| Instructions for the task |
For each line of the data below that contains "cdot", return that line.

Plain-text document sources:
■ ■ ■ ■ ■

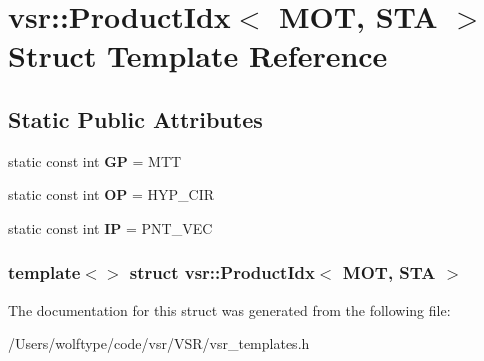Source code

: \hypertarget{structvsr_1_1_product_idx_3_01_m_o_t_00_01_s_t_a_01_4}{\section{vsr\-:\-:Product\-Idx$<$ M\-O\-T, S\-T\-A $>$ Struct Template Reference}
\label{structvsr_1_1_product_idx_3_01_m_o_t_00_01_s_t_a_01_4}
}
\subsection*{Static Public Attributes}
\begin{DoxyCompactItemize}
\item 
\hypertarget{structvsr_1_1_product_idx_3_01_m_o_t_00_01_s_t_a_01_4_a8dae62d6f263a340ced5bd3c05f03daf}{static const int {\bfseries G\-P} = M\-T\-T}\label{structvsr_1_1_product_idx_3_01_m_o_t_00_01_s_t_a_01_4_a8dae62d6f263a340ced5bd3c05f03daf}

\item 
\hypertarget{structvsr_1_1_product_idx_3_01_m_o_t_00_01_s_t_a_01_4_acd597316aa1aaa1d41ea81808e12e8a6}{static const int {\bfseries O\-P} = H\-Y\-P\-\_\-\-C\-I\-R}\label{structvsr_1_1_product_idx_3_01_m_o_t_00_01_s_t_a_01_4_acd597316aa1aaa1d41ea81808e12e8a6}

\item 
\hypertarget{structvsr_1_1_product_idx_3_01_m_o_t_00_01_s_t_a_01_4_ac892b783b211a49662c15f5ea89c39df}{static const int {\bfseries I\-P} = P\-N\-T\-\_\-\-V\-E\-C}\label{structvsr_1_1_product_idx_3_01_m_o_t_00_01_s_t_a_01_4_ac892b783b211a49662c15f5ea89c39df}

\end{DoxyCompactItemize}
\subsubsection*{template$<$$>$ struct vsr\-::\-Product\-Idx$<$ M\-O\-T, S\-T\-A $>$}



The documentation for this struct was generated from the following file\-:\begin{DoxyCompactItemize}
\item 
/\-Users/wolftype/code/vsr/\-V\-S\-R/vsr\-\_\-templates.\-h\end{DoxyCompactItemize}
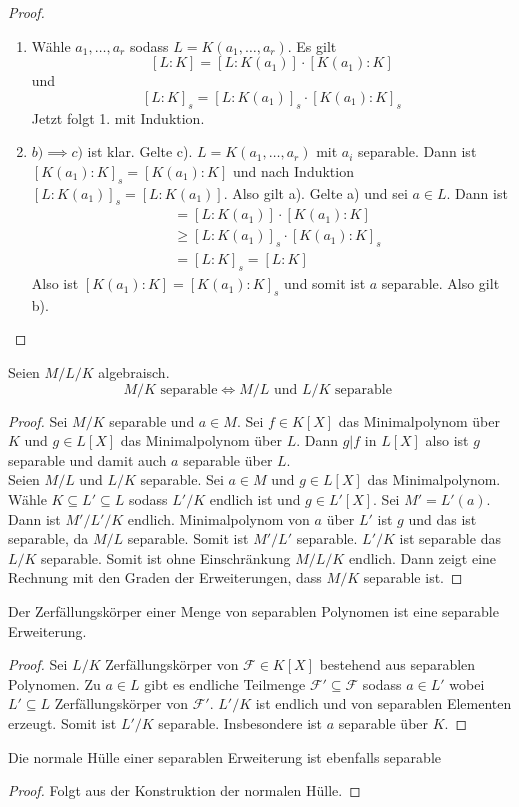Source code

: \begin{proof}
   \begin{enumerate}
       \item  Wähle $a_1,\dots,a_r$ sodass $L=K(a_1,\dots,a_r)$. 
    Es gilt $$[L:K]=[L:K(a_1)]\cdot[K(a_1):K]$$ und 
    $$[L:K]_s=[L:K(a_1)]_s\cdot [K(a_1):K]_s$$
    Jetzt folgt 1. mit Induktion.
    \item $b)\implies c)$ ist klar. Gelte c). $L=K(a_1,\dots,a_r)$ mit $a_i$ separable.
    Dann ist $[K(a_1):K]_s=[K(a_1):K]$ und nach Induktion $[L:K(a_1)]_s=[L:K(a_1)]$. Also gilt a).
    Gelte a) und sei $a\in L$. Dann ist 
    \begin{align*}
        [L:K]&=[L:K(a_1)]\cdot[K(a_1):K]\\
        & \geq [L:K(a_1)]_s\cdot[K(a_1):K]_s\\
        &=[L:K]_s=[L:K]
    \end{align*}
    Also ist $[K(a_1):K]=[K(a_1):K]_s$ und somit ist $a$ separable. Also gilt b).
   \end{enumerate}
\end{proof}
\begin{Kor}
    Seien $M/L/K$ algebraisch.
    $$M/K \text{ separable}\iff M/L \text{ und } L/K\text{ separable }$$
\end{Kor}
\begin{proof}
    Sei $M/K$ separable und $a\in M$. Sei $f\in K[X]$ das Minimalpolynom über $K$ und $g\in L[X]$ das Minimalpolynom über $L$. Dann $g|f$ in $L[X]$ also ist $g$ separable und damit auch $a$ separable über $L$.\\
    Seien $M/L$ und $L/K$ separable. Sei $a\in M$ und $g\in L[X]$ das Minimalpolynom. Wähle $K\subseteq L'\subseteq L$ sodass $L'/K$ endlich ist und $g\in L'[X]$. Sei $M'=L'(a)$. Dann ist $M'/L'/K$ endlich. Minimalpolynom von $a$ über $L'$ ist $g$ und das ist separable, da $M/L$ separable. Somit ist $M'/L'$ separable. $L'/K$ ist separable das $L/K$ separable.
    Somit ist ohne Einschränkung $M/L/K$ endlich.
    Dann zeigt eine Rechnung mit den Graden der Erweiterungen, dass $M/K$ separable ist.
\end{proof}
\begin{Kor}
    Der Zerfällungskörper einer Menge von separablen Polynomen ist eine separable Erweiterung.
\end{Kor}
\begin{proof}
    Sei $L/K$ Zerfällungskörper von $\mathcal F\in K[X]$ bestehend aus separablen Polynomen. Zu $a\in L$ gibt es endliche Teilmenge $\mathcal F'\subseteq \mathcal F$ sodass $a\in L'$ wobei $L'\subseteq L$ Zerfällungskörper von $\mathcal F'.$ $L'/K$ ist endlich und von separablen Elementen erzeugt. Somit ist $L'/K$ separable. Insbesondere ist $a$ separable über $K$.
\end{proof}
\begin{Kor}
    Die normale Hülle einer separablen Erweiterung ist ebenfalls separable
\end{Kor}
\begin{proof}
    Folgt aus der Konstruktion der normalen Hülle.
\end{proof}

■ ■ ■ ■ ■

| Output for this task |
    Es gilt $$[L:K]=[L:K(a_1)]\cdot[K(a_1):K]$$ und 
    $$[L:K]_s=[L:K(a_1)]_s\cdot [K(a_1):K]_s$$
        [L:K]&=[L:K(a_1)]\cdot[K(a_1):K]\\
        & \geq [L:K(a_1)]_s\cdot[K(a_1):K]_s\\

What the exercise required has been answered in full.